“Recebemos gente como vocês, que vem aqui nos dizer que temos direito a educação e a documentos, mas que o problema é a logística. Meu povo está acostumado a ouvir. Eles querem ver acontecer”. O desabafo foi feito pelo indígena Alcir Ricardo Rodrigues, estudante de química da Universidade Federal do Amazonas, à comitiva do projeto Cidadania, Direito de Todos, durante visita realizada no fim de semana, dias 5 e 6 de maio, à aldeia onde vive.
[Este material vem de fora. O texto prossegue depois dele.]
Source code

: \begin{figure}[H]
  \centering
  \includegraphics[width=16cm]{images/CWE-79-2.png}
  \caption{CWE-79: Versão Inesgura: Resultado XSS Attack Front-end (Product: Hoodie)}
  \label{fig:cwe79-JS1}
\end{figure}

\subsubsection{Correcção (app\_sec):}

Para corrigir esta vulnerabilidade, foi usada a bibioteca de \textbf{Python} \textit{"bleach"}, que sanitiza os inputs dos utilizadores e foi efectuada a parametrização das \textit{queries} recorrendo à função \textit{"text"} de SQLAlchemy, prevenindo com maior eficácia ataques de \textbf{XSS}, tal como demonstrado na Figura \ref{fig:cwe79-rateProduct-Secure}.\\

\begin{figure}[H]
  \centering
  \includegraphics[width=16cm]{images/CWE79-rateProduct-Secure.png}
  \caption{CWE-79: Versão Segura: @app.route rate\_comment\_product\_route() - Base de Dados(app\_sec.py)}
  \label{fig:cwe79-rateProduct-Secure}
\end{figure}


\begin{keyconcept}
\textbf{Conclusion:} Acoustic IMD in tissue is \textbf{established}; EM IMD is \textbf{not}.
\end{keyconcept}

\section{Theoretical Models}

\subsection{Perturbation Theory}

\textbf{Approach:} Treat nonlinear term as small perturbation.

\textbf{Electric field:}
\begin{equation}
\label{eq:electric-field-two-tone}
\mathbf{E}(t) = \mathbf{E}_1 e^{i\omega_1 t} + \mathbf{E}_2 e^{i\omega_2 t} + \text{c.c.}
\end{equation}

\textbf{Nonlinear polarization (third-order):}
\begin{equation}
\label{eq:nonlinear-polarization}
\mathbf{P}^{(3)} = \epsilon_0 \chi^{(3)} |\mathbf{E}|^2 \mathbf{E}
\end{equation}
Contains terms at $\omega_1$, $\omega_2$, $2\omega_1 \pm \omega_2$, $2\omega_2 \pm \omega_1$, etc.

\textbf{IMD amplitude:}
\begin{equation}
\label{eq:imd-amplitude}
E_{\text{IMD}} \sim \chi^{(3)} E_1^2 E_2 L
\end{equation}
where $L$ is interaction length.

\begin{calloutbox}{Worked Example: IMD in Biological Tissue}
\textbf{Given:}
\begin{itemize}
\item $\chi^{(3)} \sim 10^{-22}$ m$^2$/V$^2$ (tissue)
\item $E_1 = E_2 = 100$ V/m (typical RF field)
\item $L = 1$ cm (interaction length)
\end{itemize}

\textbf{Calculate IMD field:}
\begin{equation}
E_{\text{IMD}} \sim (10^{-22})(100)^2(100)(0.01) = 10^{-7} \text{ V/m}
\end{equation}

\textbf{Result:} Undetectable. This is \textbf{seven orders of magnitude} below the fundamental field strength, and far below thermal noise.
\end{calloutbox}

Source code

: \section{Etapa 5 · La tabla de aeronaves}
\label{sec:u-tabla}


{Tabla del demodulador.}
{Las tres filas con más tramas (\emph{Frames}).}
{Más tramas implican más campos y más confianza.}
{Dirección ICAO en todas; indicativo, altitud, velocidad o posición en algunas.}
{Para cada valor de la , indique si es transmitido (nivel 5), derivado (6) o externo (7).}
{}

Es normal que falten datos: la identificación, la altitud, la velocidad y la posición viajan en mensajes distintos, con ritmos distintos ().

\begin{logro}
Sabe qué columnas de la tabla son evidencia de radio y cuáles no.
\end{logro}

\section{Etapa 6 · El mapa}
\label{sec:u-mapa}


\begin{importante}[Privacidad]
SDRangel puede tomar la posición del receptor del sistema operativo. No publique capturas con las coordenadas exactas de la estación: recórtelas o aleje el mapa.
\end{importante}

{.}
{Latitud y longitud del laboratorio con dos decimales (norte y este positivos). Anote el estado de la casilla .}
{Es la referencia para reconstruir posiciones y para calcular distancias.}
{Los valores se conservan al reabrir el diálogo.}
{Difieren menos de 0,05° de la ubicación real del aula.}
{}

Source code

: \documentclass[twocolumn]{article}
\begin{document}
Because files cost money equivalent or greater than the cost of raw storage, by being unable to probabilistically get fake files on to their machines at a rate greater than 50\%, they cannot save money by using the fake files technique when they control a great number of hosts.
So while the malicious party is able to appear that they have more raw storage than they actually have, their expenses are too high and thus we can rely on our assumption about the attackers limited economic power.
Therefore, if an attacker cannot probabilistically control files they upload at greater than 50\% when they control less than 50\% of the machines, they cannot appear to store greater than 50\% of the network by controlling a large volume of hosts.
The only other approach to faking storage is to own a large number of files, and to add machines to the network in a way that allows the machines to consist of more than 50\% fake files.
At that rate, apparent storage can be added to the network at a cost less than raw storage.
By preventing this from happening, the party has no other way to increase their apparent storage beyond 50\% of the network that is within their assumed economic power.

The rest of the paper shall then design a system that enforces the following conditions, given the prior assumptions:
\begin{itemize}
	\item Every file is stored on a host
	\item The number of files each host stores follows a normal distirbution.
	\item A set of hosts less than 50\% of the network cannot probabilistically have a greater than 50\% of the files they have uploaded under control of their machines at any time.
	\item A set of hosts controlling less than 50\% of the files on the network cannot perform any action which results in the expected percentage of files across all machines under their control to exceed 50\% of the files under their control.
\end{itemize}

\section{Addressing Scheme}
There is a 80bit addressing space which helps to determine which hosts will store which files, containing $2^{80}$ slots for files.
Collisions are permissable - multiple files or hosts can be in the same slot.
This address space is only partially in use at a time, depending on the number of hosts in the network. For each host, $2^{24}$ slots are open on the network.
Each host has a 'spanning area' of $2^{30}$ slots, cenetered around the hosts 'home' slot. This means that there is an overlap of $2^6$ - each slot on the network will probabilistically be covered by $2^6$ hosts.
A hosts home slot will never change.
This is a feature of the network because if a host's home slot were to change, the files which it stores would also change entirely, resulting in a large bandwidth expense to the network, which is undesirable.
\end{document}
O projeto foi criado pelo Conselho Nacional de Justiça, em 2010, juntamente com a Coordenação-Geral de Promoção do Registro Civil de Nascimento Secretaria de Direitos Humanos da Presidência da República e outros parceiros institucionais, com o objetivo de erradicar o sub-registro e conferir documentos básicos à população indígena. A visita às aldeias de São Gabriel da Cachoeira foi realizada para que o grupo de trabalho do projeto estudasse a realização de um mutirão para atender os índios da região.
Além de integrantes do CNJ, participaram da comitiva representantes da Secretaria de Direitos Humanos da Presidência da República (SDH), do Tribunal de Justiça da Amazonas (TJAM) e da Secretaria Estadual de Assistência Social e Cidadania (SEAS), órgão do governo amazonense.
São Gabriel da Cachoeira está localizado no Alto Rio Negro, a 840 quilômetros de distância da capital, Manaus. A cidade tem a maior concentração de indígenas no Brasil. De acordo com o Instituto Brasileiro de Geografia e Estatística (IBGE), são 800 comunidades com índios de 23 diferentes etnias. Com o apoio do Exército, a comitiva do Cidadania, Direito de Todos visitou quatro aldeias.
Na aldeia Areal, que reúne índios das etnias Baniwa e Kuripaco, a comitiva foi recebida pelo “capitão” (como também são chamado os caciques), Ernesto Vitorino. A comunidade também recepcionou o grupo com o Hino Nacional. Depois, as crianças cantaram na língua baniwa uma canção típica de boas-vindas e os homens entoaram o hino da comunidade. “Vocês têm uma forma muito especial de se expressar”, disse o conselheiro Ney Freitas, presidente da Comissão de Acesso à Justiça e à Cidadania do CNJ, responsável pela execução do projeto Cidadania, Direito de Todos.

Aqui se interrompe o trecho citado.